=== WHAT THE TASK ASKS ===
Count the lines in the listing below that contain the word "Defaults" and report that number alone.
· · · ·
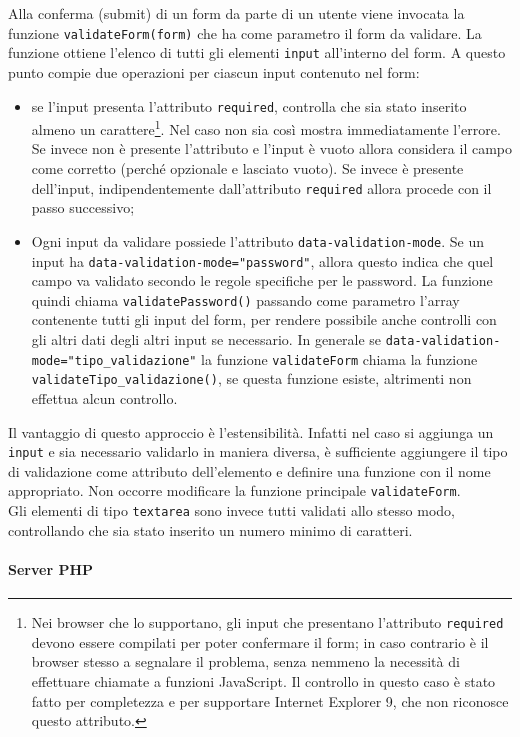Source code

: \documentclass[12pt]{article}
\newcommand{\code}[1]{\texttt{#1}}
\begin{document}
	Alla conferma (submit) di un form da parte di un utente viene invocata la funzione \code{validateForm(form)} che ha come parametro il form da validare. La funzione ottiene l'elenco di tutti gli elementi \code{input} all'interno del form.
	A questo punto compie due operazioni per ciascun input contenuto nel form:
	\begin{itemize}
		\item se l'input presenta l'attributo \code{required}, controlla che sia stato inserito almeno un carattere\footnote{Nei browser che lo supportano, gli input che presentano l'attributo \code{required} devono essere compilati per poter confermare il form; in caso contrario è il browser stesso a segnalare il problema, senza nemmeno la necessità di effettuare chiamate a funzioni JavaScript. Il controllo in questo caso è stato fatto per completezza e per supportare Internet Explorer 9, che non riconosce questo attributo.}. Nel caso non sia così mostra immediatamente l'errore. Se invece non è presente l'attributo e l'input è vuoto allora considera il campo come corretto (perché opzionale e lasciato vuoto). Se invece è presente dell'input, indipendentemente dall'attributo \code{required} allora procede con il passo successivo;
		\item Ogni input da validare possiede l'attributo 	\code{data-validation-mode}. Se un input ha \code{data-validation-mode="password"}, allora questo indica che quel campo va validato secondo le regole specifiche per le password. La funzione quindi chiama \code{validatePassword()} passando come parametro l'array contenente tutti gli input del form, per rendere possibile anche controlli con gli altri dati degli altri input se necessario. In generale se \code{data-validation-mode="tipo\_validazione"} la funzione \code{validateForm} chiama la funzione \code{validateTipo\_validazione()}, se questa funzione esiste, altrimenti non effettua alcun controllo.
	\end{itemize}
	Il vantaggio di questo approccio è l'estensibilità. Infatti nel caso si aggiunga un \code{input} e sia necessario validarlo in maniera diversa, è sufficiente aggiungere il tipo di validazione come attributo dell'elemento e definire una funzione con il nome appropriato. Non occorre modificare la funzione principale \code{validateForm}.\\
	Gli elementi di tipo \code{textarea} sono invece tutti validati allo stesso modo, controllando che sia stato inserito un numero minimo di caratteri.
	
	\paragraph{Server PHP}
	
\end{document}
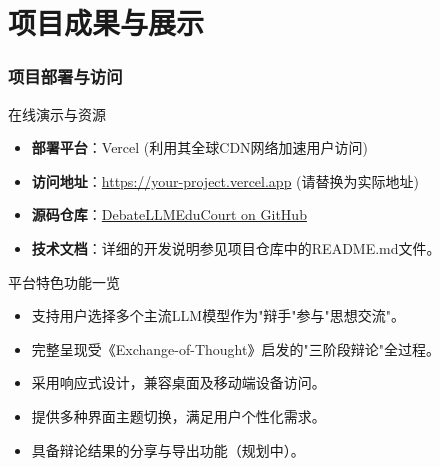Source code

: \documentclass[aspectratio=169]{beamer} %
\newcommand{\hrefcol}[2]{\textcolor{cyan}{\href{#1}{#2}}}
\begin{document}
\section{项目成果与展示}

\begin{frame}
\frametitle{项目部署与访问}
\begin{block}{在线演示与资源}
\begin{itemize}
\item \textbf{部署平台}：Vercel (利用其全球CDN网络加速用户访问)
\item \textbf{访问地址}：\hrefcol{https://your-project.vercel.app}{https://your-project.vercel.app} (请替换为实际地址)
\item \textbf{源码仓库}：\hrefcol{https://github.com/Summerlemon233/DebateLLMEduCourt}{DebateLLMEduCourt on GitHub}
\item \textbf{技术文档}：详细的开发说明参见项目仓库中的README.md文件。
\end{itemize}
\end{block}

\begin{block}{平台特色功能一览}
\begin{itemize}
\item 支持用户选择多个主流LLM模型作为"辩手"参与"思想交流"。
\item 完整呈现受《Exchange-of-Thought》启发的"三阶段辩论"全过程。
\item 采用响应式设计，兼容桌面及移动端设备访问。
\item 提供多种界面主题切换，满足用户个性化需求。
\item 具备辩论结果的分享与导出功能（规划中）。
\end{itemize}
\end{block}
\end{frame}
\end{document}
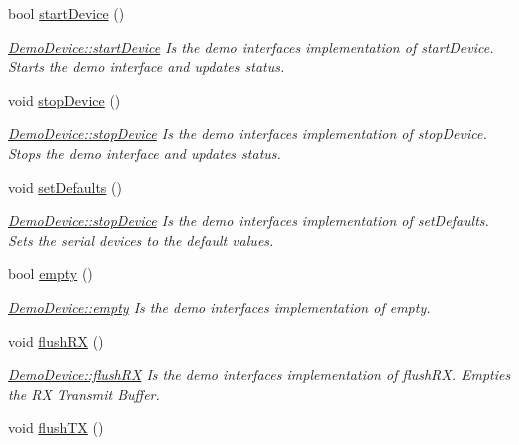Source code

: \begin{DoxyCompactItemize}
bool \hyperlink{class_demo_device_af350ecf6ff289983cff9053197f1b1f2}{start\+Device} ()
\begin{DoxyCompactList}\small\item\em \hyperlink{class_demo_device_af350ecf6ff289983cff9053197f1b1f2}{Demo\+Device\+::start\+Device} Is the demo interface\textquotesingle{}s implementation of start\+Device. Starts the demo interface and updates status. \end{DoxyCompactList}\item 
void \hyperlink{class_demo_device_ab95434f7121f00789108f29a8457ec98}{stop\+Device} ()
\begin{DoxyCompactList}\small\item\em \hyperlink{class_demo_device_ab95434f7121f00789108f29a8457ec98}{Demo\+Device\+::stop\+Device} Is the demo interface\textquotesingle{}s implementation of stop\+Device. Stops the demo interface and updates status. \end{DoxyCompactList}\item 
void \hyperlink{class_demo_device_a79a9c22e60aca99c7667990bedc461c8}{set\+Defaults} ()
\begin{DoxyCompactList}\small\item\em \hyperlink{class_demo_device_ab95434f7121f00789108f29a8457ec98}{Demo\+Device\+::stop\+Device} Is the demo interface\textquotesingle{}s implementation of set\+Defaults. Sets the serial devices to the default values. \end{DoxyCompactList}\item 
bool \hyperlink{class_demo_device_a52de363ec31fdbb540cf7cae6f584d22}{empty} ()
\begin{DoxyCompactList}\small\item\em \hyperlink{class_demo_device_a52de363ec31fdbb540cf7cae6f584d22}{Demo\+Device\+::empty} Is the demo interface\textquotesingle{}s implementation of empty. \end{DoxyCompactList}\item 
void \hyperlink{class_demo_device_abd7460c71a01d986b1f77908ccb779a2}{flush\+RX} ()
\begin{DoxyCompactList}\small\item\em \hyperlink{class_demo_device_abd7460c71a01d986b1f77908ccb779a2}{Demo\+Device\+::flush\+RX} Is the demo interface\textquotesingle{}s implementation of flush\+RX. Empties the RX Transmit Buffer. \end{DoxyCompactList}\item 
void \hyperlink{class_demo_device_a32e89c17f613abfa7f2a4d9f970bbffe}{flush\+TX} ()

\end{DoxyCompactItemize}
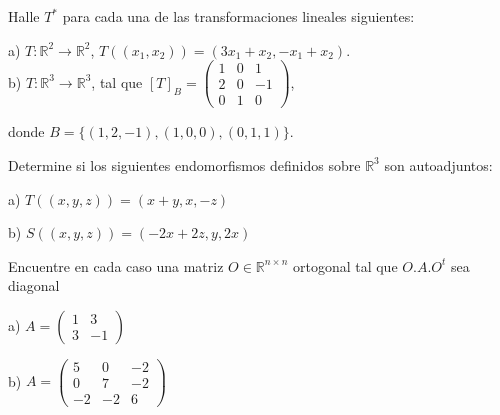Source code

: {\begin{exercise}
\item

Halle $T^*$ para cada una de las transformaciones lineales siguientes:

a) $T:\mathbb{R}^2 \rightarrow \mathbb{R}^2$, $T((x_1,x_2))=(3x_1+x_2,-x_1+x_2)$.\\

b) $T:\mathbb{R}^3 \rightarrow \mathbb{R}^3$, tal que $\left[T \right]_B=\left(\begin{array}{ccc}1 & 0 & 1   \\ 2& 0 & -1
\\ 0  & 1 & 0                         
\end{array}
 \right)$, 
 
 donde $B=\{(1,2,-1),(1,0,0),(0,1,1)\}$.

 \bigskip
 
 

\end{exercise}

\begin{exercise}
\item
Determine si los siguientes endomorfismos definidos sobre $\mathbb{R}^3$ son autoadjuntos:

a) $T((x,y,z))=(x+y,x,-z)$

b) $S((x,y,z))=(-2x+2z,y,2x)$
\end{exercise}

\begin{exercise}
\item 

Encuentre en cada caso una matriz $O \in \mathbb{R}^{n \times n}$  ortogonal tal que $O.A.O^t$ sea diagonal

\bigskip

a) $A=\left(\begin{array}{cc}1 &  3   \\ 3 & -1
                       
\end{array}
 \right)$

\bigskip

b) $A=\left(\begin{array}{ccc}5 & 0 & -2   \\ 0 & 7 & -2
\\ -2  & -2 & 6                         
\end{array}
 \right)$


\end{exercise}}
· · · ·
=== OUTPUT FOR THIS TASK ===
2